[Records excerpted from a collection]

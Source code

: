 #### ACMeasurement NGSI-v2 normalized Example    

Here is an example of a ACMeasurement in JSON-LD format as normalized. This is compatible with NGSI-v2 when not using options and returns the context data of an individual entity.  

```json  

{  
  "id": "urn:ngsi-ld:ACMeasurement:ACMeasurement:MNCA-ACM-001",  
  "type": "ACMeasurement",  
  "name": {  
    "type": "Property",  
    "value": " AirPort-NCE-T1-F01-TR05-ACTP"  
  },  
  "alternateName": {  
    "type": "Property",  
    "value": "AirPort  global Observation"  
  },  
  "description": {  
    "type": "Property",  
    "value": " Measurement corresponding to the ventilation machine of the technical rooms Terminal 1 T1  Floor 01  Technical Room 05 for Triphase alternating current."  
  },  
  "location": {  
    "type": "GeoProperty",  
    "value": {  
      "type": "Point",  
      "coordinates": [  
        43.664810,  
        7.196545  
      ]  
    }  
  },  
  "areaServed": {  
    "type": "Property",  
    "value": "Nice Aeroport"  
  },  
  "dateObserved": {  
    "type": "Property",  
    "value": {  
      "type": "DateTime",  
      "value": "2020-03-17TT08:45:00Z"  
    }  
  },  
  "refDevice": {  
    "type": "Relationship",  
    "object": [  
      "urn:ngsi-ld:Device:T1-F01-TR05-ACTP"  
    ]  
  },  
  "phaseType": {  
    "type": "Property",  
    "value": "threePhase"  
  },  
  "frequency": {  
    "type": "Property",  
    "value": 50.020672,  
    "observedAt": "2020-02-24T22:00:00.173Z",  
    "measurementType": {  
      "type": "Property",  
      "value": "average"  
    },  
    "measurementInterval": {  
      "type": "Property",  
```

◆ **YOUR GOAL**:
Every line in the data that holds the string "ACTP" should be copied.

◆ **ANSWER BOX**:
    "value": " AirPort-NCE-T1-F01-TR05-ACTP"  
      "urn:ngsi-ld:Device:T1-F01-TR05-ACTP"  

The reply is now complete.